## ASSIGNED TASK:
An unchanged copy of all the lines below is expected, and it should contain no pictures.
>>
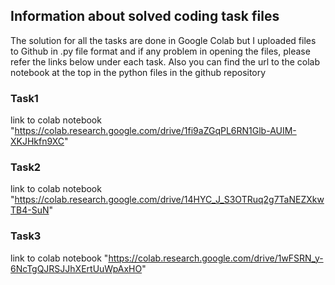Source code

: ## Information about solved coding task  files
The solution for all the tasks are done in Google Colab but I uploaded files to Github in .py file format and if any problem in opening the files, please refer the links below under each task. Also you can find the url to the colab notebook at the top in the python files in the github repository

### Task1
link to colab notebook  "https://colab.research.google.com/drive/1fi9aZGqPL6RN1Glb-AUIM-XKJHkfn9XC"

### Task2
link to colab notebook  "https://colab.research.google.com/drive/14HYC_J_S3OTRuq2g7TaNEZXkwTB4-SuN"

### Task3
link to colab notebook  "https://colab.research.google.com/drive/1wFSRN_y-6NcTgQJRSJJhXErtUuWpAxHO"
<<
## COMPLETED TASK:
Source code

: ## Information about solved coding task  files
The solution for all the tasks are done in Google Colab but I uploaded files to Github in .py file format and if any problem in opening the files, please refer the links below under each task. Also you can find the url to the colab notebook at the top in the python files in the github repository

### Task1
link to colab notebook  "https://colab.research.google.com/drive/1fi9aZGqPL6RN1Glb-AUIM-XKJHkfn9XC"

### Task2
link to colab notebook  "https://colab.research.google.com/drive/14HYC_J_S3OTRuq2g7TaNEZXkwTB4-SuN"

### Task3
link to colab notebook  "https://colab.research.google.com/drive/1wFSRN_y-6NcTgQJRSJJhXErtUuWpAxHO"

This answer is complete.